United Airlines engine failure: Investigation into why flight UA328’s engine failed on Boeing 777

Federal investigators are looking into what caused an uncontained, catastrophic engine failure on a United Airlines flight bound for Honolulu, Hawaii, that left Denver a half-hour late on Saturday and proceeded to drop large chunks of debris on a northern suburb and park before landing safely back at Denver International Airport.

No injuries were reported as of Sunday morning — neither among the 231 passengers or 10 crew members, nor anyone in Broomfield, about 25 miles northwest of the airport.

The right engine failure, which authorities have not provided any details for the cause of the malfunction, was described as an explosion both on the ground and from passengers.

“My wife and I were sitting in the living room, reading the paper, when we heard a loud bang,’ ” Broomfield homeowner Kirby Klements said Saturday, standing in front of the engine ring, which was taller than him and destroyed the cab of his truck. “First, I thought it was debris from a trampoline from my neighbor’s yard. Came out and looked at it and knew right away that it was the front of an engine of an airplane.”

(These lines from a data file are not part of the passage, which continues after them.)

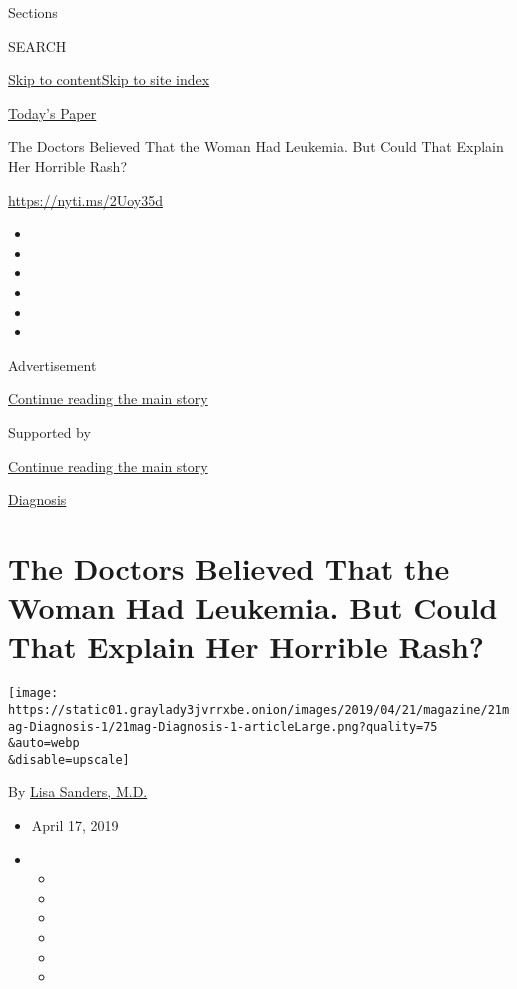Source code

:Sections

SEARCH

\protect\hyperlink{site-content}{Skip to
content}\protect\hyperlink{site-index}{Skip to site index}

\href{https://myaccount.nytimes3xbfgragh.onion/auth/login?response_type=cookie\&client_id=vi}{}

\href{https://www.nytimes3xbfgragh.onion/section/todayspaper}{Today's
Paper}

The Doctors Believed That the Woman Had Leukemia. But Could That Explain
Her Horrible Rash?

\url{https://nyti.ms/2Uoy35d}

\begin{itemize}
\item
\item
\item
\item
\item
\item
\end{itemize}

Advertisement

\protect\hyperlink{after-top}{Continue reading the main story}

Supported by

\protect\hyperlink{after-sponsor}{Continue reading the main story}

\href{/column/diagnosis}{Diagnosis}

\hypertarget{the-doctors-believed-that-the-woman-had-leukemia-but-could-that-explain-her-horrible-rash}{%
\section{The Doctors Believed That the Woman Had Leukemia. But Could
That Explain Her Horrible
Rash?}\label{the-doctors-believed-that-the-woman-had-leukemia-but-could-that-explain-her-horrible-rash}}

\texttt{[image: https://static01.graylady3jvrrxbe.onion/images/2019/04/21/magazine/21mag-Diagnosis-1/21mag-Diagnosis-1-articleLarge.png?quality=75\\\&auto=webp\\\&disable=upscale]}

By \href{https://www.nytimes3xbfgragh.onion/by/lisa-sanders-md}{Lisa
Sanders, M.D.}

\begin{itemize}
\item
  April 17, 2019
\item
  \begin{itemize}
  \item
  \item
  \item
  \item
  \item
  \item
  \end{itemize}
\end{itemize}

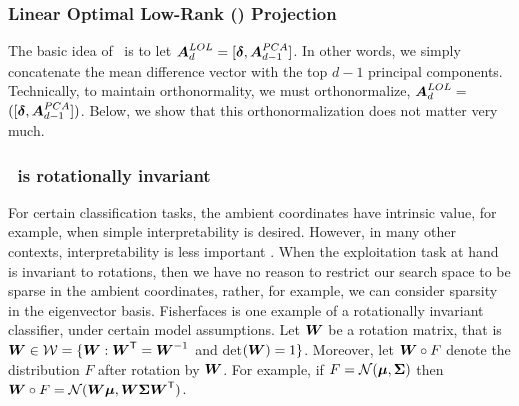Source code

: \documentclass[10pt]{article}
\begin{document}
\subsubsection{Linear Optimal Low-Rank (\Lol) Projection}


The basic idea of \Lol~is to let $\boldsymbol{A}^{LOL}_d=[\boldsymbol{\delta}, \boldsymbol{A}^{PCA}_{d-1}]$.  In other words, we simply concatenate the mean difference vector with the top $d-1$ principal components.  
Technically, to maintain orthonormality, we must orthonormalize, $\boldsymbol{A}^{LOL}_d=$ $([\boldsymbol{\delta}, \boldsymbol{A}^{PCA}_{d-1}])$.  Below, we show that this orthonormalization does not matter very much.







\subsubsection{\Fld~is rotationally invariant}

For certain classification tasks, the ambient coordinates have intrinsic value, for example, when simple interpretability is desired.  However, in many other contexts, interpretability is less important \cite{Breiman01b}.  When the exploitation task at hand is invariant to rotations, then we have no reason to restrict our search space to be sparse in the ambient coordinates, rather, for example, we can consider sparsity in the eigenvector basis.  Fisherfaces is one example of a rotationally invariant classifier, under certain model assumptions. 
Let  $\boldsymbol{W}$ be a rotation matrix, that is $\boldsymbol{W} \in \mathcal{W}=\{\boldsymbol{W} : \boldsymbol{W}^{\mathsf{T}} = \boldsymbol{W}^{-1}$ and det$(\boldsymbol{W})=1\}$. 
Moreover, let $\boldsymbol{W} \circ F$ denote the distribution $F$ after rotation by $\boldsymbol{W}$.  For example, if $F=\mathcal{N}(\boldsymbol{\mu},\boldsymbol{\Sigma})$ then $\boldsymbol{W} \circ F=\mathcal{N}(\boldsymbol{W}  \boldsymbol{\mu}, \boldsymbol{W} \boldsymbol{\Sigma} \boldsymbol{W}^{\mathsf{T}})$.
\end{document}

Broomfield police said debris landed in Commons Park — where soccer practice was going on — and in at least two neighborhoods. Police spokeswoman Rachel Welte said that the department was “securing the scene and all the debris” for the National Transportation Safety Board (NTSB), which is investigating the major malfunction and aftermath.

Heather Solar and the girls team she coaches were among a half-dozen teams practicing at Commons Park on Saturday afternoon when she heard the noise. A large piece from the plane fell 10 feet from where she was standing. She and the other coaches told their players to grab their bags, cover their heads and run either to their cars or to the nearby park shelters.

“Honestly, what I thought it was first … I thought we were being bombed,” Solar said. “There was so much debris in the sky.”

David Delucia, who is from Fort Lauderdale, Fla., and his wife were on the Boeing 777-200 wide-body airliner, and said the plane began to lose altitude right after the sound of the engine exploding.

“Everything started shaking, like the worst turbulence you can imagine,” he told The Post on Saturday. “When we started to descend, we started going down through the clouds. People were saying that they were dumping fuel while it was going on. … We were getting information (from passengers) on the right side that it was on fire all the way ’til we landed.”

Ashly McGarity was seated with her boyfriend on the right side of the plane. She said she was a little worried before takeoff because she saw a dark discoloration on a flap of the wing — it looked burned. She took photos of it.

Within minutes after takeoff, McGarity and her boyfriend, Skyler Jones, saw sparks flying outside, and Jones saw the explosion. He said the couple held each other and “prayed for the best.”

The plane made an emergency landing at 1:35 p.m. Saturday, Denver Fire Department spokesman Capt. Greg Pixley said.

Former NTSB Chairman Jim Hall called the incident another example of “cracks in our culture in aviation safety (that) need to be addressed.”

Hall, who was on the board from 1994 to 2001, has criticized the FAA over the past decade as “drifting toward letting the manufacturers provide the aviation oversight that the public was paying for.” That goes especially for Boeing, he said.

The Associated Press contributed to this story.